• (bkz: gabin/@kanzuk)
  • eski borçlar kanunu'nda "gabin" olarak geçen hukuki kavramın yeni borçlar kanunu'ndaki karşılığı/adı. (bkz, bk m. 28)

    edit : imlâ
  • "28 haziran 2016 taksicilerin fırsatçılığı" olayı tipik bir haksız yararlanma örneğidir.

    zarar gören;
    * isterse sözleşme ile bağlı olmadığını bildirip edimini (parasını) geri ister;
    *isterse sözleşmeyi devam ettirip oransızlığın giderilmesini ister.

    hak düşürücü süreler: öğrenmeden/durumun ortadan kalkmasından 1 yıl, her hâlde 5 yıl.
  • bir kimsenin zor durumda kalmasından veya düşüncesizlik ya da tecrübesizliğinden yararlanarak aşırı ve oransız bir boyutta menfaat elde edilmesidir. (bkz: gabin)

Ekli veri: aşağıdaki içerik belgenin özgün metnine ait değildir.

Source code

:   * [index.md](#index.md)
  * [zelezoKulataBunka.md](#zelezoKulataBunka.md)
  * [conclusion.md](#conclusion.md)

  • işbu entryim hukuk terminolojisine dair bir eleştiridir.
    gabin yerine uydurulmuş saçma bir kavram.
    şimdi gabin yok türkçe mi ki, yok ama arapça, yok niye farsça ki, literatür ütürkçeleştirelim diye konuya başlayan akademisyen net olarak tırnak içinde sözümona ahmak ve hukuk felsefesi nedir bilmeyen ya da hukuk felsefesini fotokopiden ezberlemiş ağır konuşucam cüheladır.

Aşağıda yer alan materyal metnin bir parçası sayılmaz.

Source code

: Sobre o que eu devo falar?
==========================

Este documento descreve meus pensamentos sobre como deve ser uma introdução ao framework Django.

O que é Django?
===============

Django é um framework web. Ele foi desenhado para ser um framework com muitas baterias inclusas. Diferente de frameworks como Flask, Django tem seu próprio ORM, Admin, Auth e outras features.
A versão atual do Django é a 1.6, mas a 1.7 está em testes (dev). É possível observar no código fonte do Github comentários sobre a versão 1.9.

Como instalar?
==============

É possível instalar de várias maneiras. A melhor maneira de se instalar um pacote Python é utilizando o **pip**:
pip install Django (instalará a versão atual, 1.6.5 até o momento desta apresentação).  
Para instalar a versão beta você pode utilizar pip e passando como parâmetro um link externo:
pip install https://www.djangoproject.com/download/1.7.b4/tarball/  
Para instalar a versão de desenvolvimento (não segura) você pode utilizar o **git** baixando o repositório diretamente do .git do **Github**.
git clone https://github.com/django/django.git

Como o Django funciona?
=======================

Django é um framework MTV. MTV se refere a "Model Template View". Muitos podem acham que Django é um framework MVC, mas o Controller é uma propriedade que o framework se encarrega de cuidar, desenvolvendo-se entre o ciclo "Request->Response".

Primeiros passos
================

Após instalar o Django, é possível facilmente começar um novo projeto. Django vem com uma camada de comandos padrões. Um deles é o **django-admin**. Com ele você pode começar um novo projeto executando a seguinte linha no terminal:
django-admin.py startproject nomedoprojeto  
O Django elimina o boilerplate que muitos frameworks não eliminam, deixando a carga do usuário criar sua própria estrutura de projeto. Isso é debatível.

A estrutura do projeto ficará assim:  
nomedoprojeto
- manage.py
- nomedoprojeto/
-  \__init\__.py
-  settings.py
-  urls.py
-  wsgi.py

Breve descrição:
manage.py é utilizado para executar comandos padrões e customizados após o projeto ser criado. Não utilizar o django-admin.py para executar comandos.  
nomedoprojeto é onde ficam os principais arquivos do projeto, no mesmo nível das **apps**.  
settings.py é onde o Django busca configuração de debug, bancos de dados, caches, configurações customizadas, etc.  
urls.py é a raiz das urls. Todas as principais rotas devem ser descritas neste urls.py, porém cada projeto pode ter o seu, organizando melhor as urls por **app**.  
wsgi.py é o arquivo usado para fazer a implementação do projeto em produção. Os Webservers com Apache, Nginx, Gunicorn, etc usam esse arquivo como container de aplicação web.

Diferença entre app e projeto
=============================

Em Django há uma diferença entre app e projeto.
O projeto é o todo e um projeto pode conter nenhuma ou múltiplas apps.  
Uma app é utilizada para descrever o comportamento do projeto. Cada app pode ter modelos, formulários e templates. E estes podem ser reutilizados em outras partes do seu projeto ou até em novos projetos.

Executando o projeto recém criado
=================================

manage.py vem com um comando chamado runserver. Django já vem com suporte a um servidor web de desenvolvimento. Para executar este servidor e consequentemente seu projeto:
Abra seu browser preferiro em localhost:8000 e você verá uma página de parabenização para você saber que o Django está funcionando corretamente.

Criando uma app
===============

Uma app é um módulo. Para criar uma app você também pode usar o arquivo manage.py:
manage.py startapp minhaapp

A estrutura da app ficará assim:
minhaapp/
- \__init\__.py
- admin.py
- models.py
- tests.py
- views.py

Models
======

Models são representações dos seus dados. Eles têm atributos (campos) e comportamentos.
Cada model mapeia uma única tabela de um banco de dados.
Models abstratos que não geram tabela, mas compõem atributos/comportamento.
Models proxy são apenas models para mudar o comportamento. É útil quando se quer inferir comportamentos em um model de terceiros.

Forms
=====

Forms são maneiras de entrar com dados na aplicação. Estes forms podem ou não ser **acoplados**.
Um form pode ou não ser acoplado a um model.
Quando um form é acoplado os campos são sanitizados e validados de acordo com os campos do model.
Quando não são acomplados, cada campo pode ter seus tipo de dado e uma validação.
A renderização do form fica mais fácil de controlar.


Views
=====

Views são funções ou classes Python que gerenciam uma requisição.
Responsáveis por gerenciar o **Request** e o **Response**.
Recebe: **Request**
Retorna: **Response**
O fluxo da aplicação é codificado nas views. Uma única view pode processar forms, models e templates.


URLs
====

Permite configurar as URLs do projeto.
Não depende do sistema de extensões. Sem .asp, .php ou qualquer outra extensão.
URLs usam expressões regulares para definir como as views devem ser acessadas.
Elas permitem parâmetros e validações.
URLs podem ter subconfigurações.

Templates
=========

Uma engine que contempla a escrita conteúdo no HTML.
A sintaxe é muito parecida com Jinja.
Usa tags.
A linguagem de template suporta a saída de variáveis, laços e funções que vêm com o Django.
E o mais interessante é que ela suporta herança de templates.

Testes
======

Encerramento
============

    bir kere hukuk denilen şey, kavramlar üzerinden yürür. aç oku iki satır hukuk felsefesi.
    bu kavramlar toplumda, ki bu toplum dediğin şey organik bir varlık yüzlerce hatta birkaç bin yıldır ekonomik sistemi, kültürü vb gibi yönleri bulunan bir oluşumdur.
    gabin ya da başka bir kavram (lafzına bakılmaksızın) akılda neyi çağrıştırıyorsa, yani toplum o kavrama neyi yüklemiş ise o anlam o toplumda o adalet sisteminde o ekonomik sistemde o kültürde o şekilde o harfler bütünü içerisinde vücut bulmuştur. yani bakın bir kavram bu kavram hukuk kavramı ama fars ama arap ama bir ingiliz için ama fransız ama alman kökeninden gelse de o toplumda belli bir manayı taşır ve o mana adalet sisteminde toplum için bir karşılığı ihtiva eder.
    he bu dönem ne mi oldu?
    -baba gabin ne yea arapça farsça aq
    +buna türkçe karşılık bulak
    lan mal toplumda kanun kaleme alırken götünden uydurduğun şeyin son kaç yüzyıldır karşılığı var?
    kaç kez insanlar adalet sistemlerinde gabini mutlak karşılayacak şekilde “aşırı yararlanma“ kullandı?
    sen şimdi gabinin yerine kavram uydurdun ama belki 500 yıllık bir kavramı bir kerede yok edip yerine aklında anlamı kendince karşılayacak bir kavram koydun. ee ne oldu? bi yerde 500 yıllık bir kavram kendi toplumunun değeri öte yanda ben uydurdum yerinize ve oldu. öte yandan ilk kavramın ihtiva ettiği unsurlar x, y, z olsun; yeni kavramı duyan için, ki bu toplum genelinde olmalı, x, y, z anlamları çağrışmalı ee bu da birkaç yüz yıl alır.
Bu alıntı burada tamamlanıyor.